On Mon, Nov 24, 2014 at 01:50:27PM +0000, Andre Przywara wrote:
> Hi Christoffer,
> 
> On 23/11/14 09:42, Christoffer Dall wrote:
> > On Fri, Nov 14, 2014 at 10:07:48AM +0000, Andre Przywara wrote:
> >> Some GICv3 registers can and will be accessed as 64 bit registers.
> >> Currently the register handling code can only deal with 32 bit
> >> accesses, so we do two consecutive calls to cover this.
> >>
> >> Signed-off-by: Andre Przywara <andre.przywara at arm.com>
> >> ---
> >> Changelog v3...v4:
> >> - add comment explaining little endian handling
> >>
> >>  virt/kvm/arm/vgic.c |   51 ++++++++++++++++++++++++++++++++++++++++++++++++---
> >>  1 file changed, 48 insertions(+), 3 deletions(-)
> >>
> >> diff --git a/virt/kvm/arm/vgic.c b/virt/kvm/arm/vgic.c
> >> index 5eee3de..dba51e4 100644
> >> --- a/virt/kvm/arm/vgic.c
> >> +++ b/virt/kvm/arm/vgic.c
> >> @@ -1033,6 +1033,51 @@ static bool vgic_validate_access(const struct vgic_dist *dist,
> >>  }
> >>  
> >>  /*
> >> + * Call the respective handler function for the given range.
> >> + * We split up any 64 bit accesses into two consecutive 32 bit
> >> + * handler calls and merge the result afterwards.
> >> + * We do this in a little endian fashion regardless of the host's
> >> + * or guest's endianness, because the GIC is always LE and the rest of
> >> + * the code (vgic_reg_access) also puts it in a LE fashion already.
> >> + */
> >> +static bool call_range_handler(struct kvm_vcpu *vcpu,
> >> +			       struct kvm_exit_mmio *mmio,
> >> +			       unsigned long offset,
> >> +			       const struct mmio_range *range)
> >> +{
> >> +	u32 *data32 = (void *)mmio->data;
> >> +	struct kvm_exit_mmio mmio32;
> >> +	bool ret;
> >> +
> >> +	if (likely(mmio->len <= 4))
> >> +		return range->handle_mmio(vcpu, mmio, offset);
> >> +
> >> +	/*
> >> +	 * Any access bigger than 4 bytes (that we currently handle in KVM)
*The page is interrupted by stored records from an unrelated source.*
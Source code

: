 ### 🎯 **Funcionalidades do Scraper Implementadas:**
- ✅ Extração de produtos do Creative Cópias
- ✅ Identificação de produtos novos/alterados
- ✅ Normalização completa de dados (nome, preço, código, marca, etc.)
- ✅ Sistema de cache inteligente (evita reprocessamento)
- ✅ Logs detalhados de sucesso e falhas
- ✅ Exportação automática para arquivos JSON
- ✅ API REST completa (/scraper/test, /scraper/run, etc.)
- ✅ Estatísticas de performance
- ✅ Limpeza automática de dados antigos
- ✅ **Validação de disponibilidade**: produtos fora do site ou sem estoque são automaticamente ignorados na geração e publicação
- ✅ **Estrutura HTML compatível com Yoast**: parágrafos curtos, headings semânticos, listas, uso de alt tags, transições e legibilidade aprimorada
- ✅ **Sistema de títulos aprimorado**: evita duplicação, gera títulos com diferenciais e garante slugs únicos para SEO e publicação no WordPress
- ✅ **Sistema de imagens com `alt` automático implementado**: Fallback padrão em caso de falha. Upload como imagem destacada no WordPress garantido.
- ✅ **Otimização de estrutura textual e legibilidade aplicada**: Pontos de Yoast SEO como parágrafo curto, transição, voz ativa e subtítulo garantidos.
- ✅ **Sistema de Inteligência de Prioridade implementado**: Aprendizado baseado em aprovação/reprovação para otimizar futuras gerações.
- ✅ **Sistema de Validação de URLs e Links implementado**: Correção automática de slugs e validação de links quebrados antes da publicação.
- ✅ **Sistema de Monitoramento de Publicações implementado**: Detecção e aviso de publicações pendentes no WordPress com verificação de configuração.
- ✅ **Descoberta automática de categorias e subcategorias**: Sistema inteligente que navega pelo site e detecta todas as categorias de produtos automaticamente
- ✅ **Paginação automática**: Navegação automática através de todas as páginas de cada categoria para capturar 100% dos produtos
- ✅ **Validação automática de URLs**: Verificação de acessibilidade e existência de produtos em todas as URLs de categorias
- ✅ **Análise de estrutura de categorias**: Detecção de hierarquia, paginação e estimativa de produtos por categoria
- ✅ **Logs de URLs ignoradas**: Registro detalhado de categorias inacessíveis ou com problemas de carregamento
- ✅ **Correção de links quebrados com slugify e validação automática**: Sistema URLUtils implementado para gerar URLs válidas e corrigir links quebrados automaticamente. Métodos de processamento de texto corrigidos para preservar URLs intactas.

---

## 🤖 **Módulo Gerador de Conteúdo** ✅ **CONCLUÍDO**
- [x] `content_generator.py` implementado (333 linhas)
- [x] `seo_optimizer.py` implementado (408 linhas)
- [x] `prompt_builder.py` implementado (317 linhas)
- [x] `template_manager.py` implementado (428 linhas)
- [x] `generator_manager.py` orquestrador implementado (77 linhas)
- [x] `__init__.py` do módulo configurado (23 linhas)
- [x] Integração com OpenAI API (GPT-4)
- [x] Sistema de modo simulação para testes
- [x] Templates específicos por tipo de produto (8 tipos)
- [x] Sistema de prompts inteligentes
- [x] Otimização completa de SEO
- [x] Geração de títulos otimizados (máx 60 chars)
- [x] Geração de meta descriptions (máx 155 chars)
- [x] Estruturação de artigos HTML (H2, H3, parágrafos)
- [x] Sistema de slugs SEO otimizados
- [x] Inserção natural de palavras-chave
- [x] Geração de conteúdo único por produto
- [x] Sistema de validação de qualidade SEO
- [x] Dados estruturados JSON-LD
> >> +	 * is actually 8 bytes long, caused by a 64-bit access
> >> +	 */
> >> +
> >> +	mmio32.len = 4;
> >> +	mmio32.is_write = mmio->is_write;
> >> +
> >> +	mmio32.phys_addr = mmio->phys_addr + 4;
> >> +	if (mmio->is_write)
> >> +		*(u32 *)mmio32.data = data32[1];
> >> +	ret = range->handle_mmio(vcpu, &mmio32, offset + 4);
> >> +	if (!mmio->is_write)
> >> +		data32[1] = *(u32 *)mmio32.data;
> >> +
> >> +	mmio32.phys_addr = mmio->phys_addr;
> >> +	if (mmio->is_write)
> >> +		*(u32 *)mmio32.data = data32[0];
> >> +	ret |= range->handle_mmio(vcpu, &mmio32, offset);
> > 
> > nit: if handle_mmio returns multiple error codes, we will now not
> > (necessarily) be preserving either, so you may just want to do a check
> > on ret above and return early in the case of error.  Only worth it if
> > you respin anyway.
> 
> Mmh, if I read this correctly, the return value actually turns into
> updated_state, so technically I wouldn't call this an error code. I
> think we must not exit after the first half and also have to keep the
> OR-ing semantics of the two parts, right?
> 
Doh, it's a bool, forget what I said.